I am not usually this smart. I was fretting about how to get accessible pinouts to the tiny SOIC-8 PCF8523 while developing the OK Wake firmware on an Arduino. I thought about dead-bug wires, or picking up an SOIC breakout board from a local store, or doing something ugly with perfboard. I briefly explored repurposing an old unpopulated PCB, like maybe the third Hypna Go Go PCB from Laen, which uses an SOIC-8 for its ATtiny13a.
Then I realized that the OK Wake itself was the perfect board! Just connect the ATtiny socket’s pins to the corresponding pins on the big brother Arduino. That’s what I did, and it’s working very nicely. And as a bonus, I didn’t have to sacrifice any PCBs or extra PCF8523s.
Kind of obvious in retrospect.

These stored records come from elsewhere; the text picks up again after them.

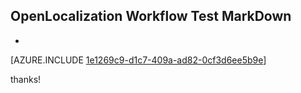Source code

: ## OpenLocalization Workflow Test MarkDown
* 

[AZURE.INCLUDE [1e1269c9-d1c7-409a-ad82-0cf3d6ee5b9e](calleeMd1.md)]

 
thanks!
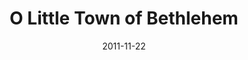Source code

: ---
layout: music 
title: "O Little Town of Bethlehem"
date: 2011-11-22 
description: "Original music from Awaited&#58; A Christmas Show."
audio: "http://s3.amazonaws.com/crossroads-media/media/legacy/mp3/06%20Little%20Town%20Of%20Bethleham.mp3"
audio-duration: "04:09"
src: "http://s3.amazonaws.com/crossroads-media/images/legacy/content/DefaultVideoImage.jpg"
---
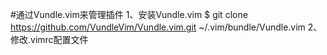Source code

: #通过Vundle.vim来管理插件 
1、安装Vundle.vim
$ git clone https://github.com/VundleVim/Vundle.vim.git ~/.vim/bundle/Vundle.vim
2、修改.vimrc配置文件
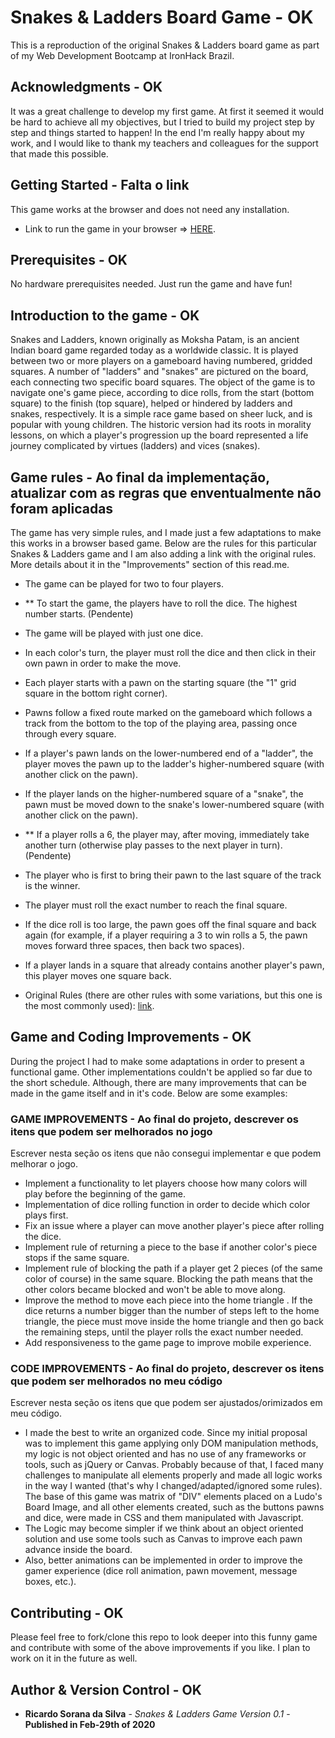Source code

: # Snakes & Ladders Board Game - OK

This is a reproduction of the original Snakes & Ladders board game as part of my Web Development Bootcamp at IronHack Brazil.

## Acknowledgments - OK

It was a great challenge to develop my first game. At first it seemed it would be hard to achieve all my objectives, but I tried to build my project step by step and things started to happen!
In the end I'm really happy about my work, and I would like to thank my teachers and colleagues for the support that made this possible.

## Getting Started - Falta o link

This game works at the browser and does not need any installation.

* Link to run the game in your browser => [HERE](link).

## Prerequisites - OK

No hardware prerequisites needed. Just run the game and have fun!

## Introduction to the game - OK

Snakes and Ladders, known originally as Moksha Patam, is an ancient Indian board game regarded today as a worldwide classic. It is played between two or more players on a gameboard having numbered, gridded squares. A number of "ladders" and "snakes" are pictured on the board, each connecting two specific board squares. The object of the game is to navigate one's game piece, according to dice rolls, from the start (bottom square) to the finish (top square), helped or hindered by ladders and snakes, respectively.
It is a simple race game based on sheer luck, and is popular with young children.
The historic version had its roots in morality lessons, on which a player's progression up the board represented a life journey complicated by virtues (ladders) and vices (snakes).

## Game rules - Ao final da implementação, atualizar com as regras que enventualmente não foram aplicadas

The game has very simple rules, and I made just a few adaptations to make this works in a browser based game.
Below are the rules for this particular Snakes & Ladders game and I am also adding a link with the original rules.
More details about it in the "Improvements" section of this read.me.

* The game can be played for two to four players.
* ** To start the game, the players have to roll the dice. The highest number starts. (Pendente)
* The game will be played with just one dice.
* In each color's turn, the player must roll the dice and then click in their own pawn in order to make the move.
* Each player starts with a pawn on the starting square (the "1" grid square in the bottom right corner).
* Pawns follow a fixed route marked on the gameboard which follows a track from the bottom to the top of the playing area, passing once through every square.
* If a player's pawn lands on the lower-numbered end of a "ladder", the player moves the pawn up to the ladder's higher-numbered square (with another click on the pawn).
* If the player lands on the higher-numbered square of a "snake", the pawn must be moved down to the snake's lower-numbered square (with another click on the pawn).
* ** If a player rolls a 6, the player may, after moving, immediately take another turn (otherwise play passes to the next player in turn). (Pendente)
* The player who is first to bring their pawn to the last square of the track is the winner.
* The player must roll the exact number to reach the final square.
* If the dice roll is too large, the pawn goes off the final square and back again (for example, if a player requiring a 3 to win rolls a 5, the pawn moves forward three spaces, then back two spaces).
* If a player lands in a square that already contains another player's pawn, this player moves one square back.


* Original Rules (there are other rules with some variations, but this one is the most commonly used): [link](https://www.wikihow.com/Play-Snakes-and-Ladders).

## Game and Coding Improvements - OK

During the project I had to make some adaptations in order to present a functional game. Other implementations couldn't be applied so far due to the short schedule. Although, there are many improvements that can be made in the game itself and in it's code. Below are some examples:

### GAME IMPROVEMENTS - Ao final do projeto, descrever os itens que podem ser melhorados no jogo

Escrever nesta seção os itens que não consegui implementar e que podem melhorar o jogo.

* Implement a functionality to let players choose how many colors will play before the beginning of the game.
* Implementation of dice rolling function in order to decide which color plays first.
* Fix an issue where a player can move another player's piece after rolling the dice.
* Implement rule of returning a piece to the base if another color's piece stops if the same square.
* Implement rule of blocking the path if a player get 2 pieces (of the same color of course) in the same square. Blocking the path means that the other colors became blocked and won't be able to move along.
* Improve the method to move each piece into the home triangle . If the dice returns a number bigger than the number of steps left to the home triangle, the piece must move inside the home triangle and then go back the remaining steps, until the player rolls the exact number needed.
* Add responsiveness to the game page to improve mobile experience.

### CODE IMPROVEMENTS - Ao final do projeto, descrever os itens que podem ser melhorados no meu código

Escrever nesta seção os itens que que podem ser ajustados/orimizados em meu código.

* I made the best to write an organized code. Since my initial proposal was to implement this game applying only DOM manipulation methods, my logic is not object oriented and has no use of any frameworks or tools, such as jQuery or Canvas. Probably because of that, I faced many challenges to manipulate all elements properly and made all logic works in the way I wanted (that's why I changed/adapted/ignored some rules). The base of this game was matrix of "DIV" elements placed on a Ludo's Board Image, and all other elements created, such as the buttons pawns and dice, were made in CSS and them manipulated with Javascript.
* The Logic may become simpler if we think about an object oriented solution and use some tools such as Canvas to improve each pawn advance inside the board.
* Also, better animations can be implemented in order to improve the gamer experience (dice roll animation, pawn movement, message boxes, etc.).

## Contributing - OK

Please feel free to fork/clone this repo to look deeper into this funny game and contribute with some of the above improvements if you like. I plan to work on it in the future as well.

## Author & Version Control - OK

* **Ricardo Sorana da Silva** - *Snakes & Ladders Game Version 0.1* - **Published in Feb-29th of 2020**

But in mental cycles expended, I definitely earned it.
[Update from a couple hours later] I’ve successfully done the following:
- Using the Arduino’s Wire I2C library, read the seconds from the ‘8523 and confirmed that they increment properly.
- Turned off the CLKOUT default settings, which were messing up /INT.
- Set SIE, which enables the once-a-second interrupt on /INT.
- Configured TAM to pulse the /INT interrupt so I don’t have to clear it.
- Confirmed with my logic analyzer that the pulse is indeed 1⁄64 seconds long.
- Got the Arduino firing an interrupt routine when /INT goes active.
- Confirmed that the button and the ‘8532 /INT signal don’t interfere with each other.
In other words, unless the ATtiny is weirdly different from the ‘328, then the circuit is in perfect working order.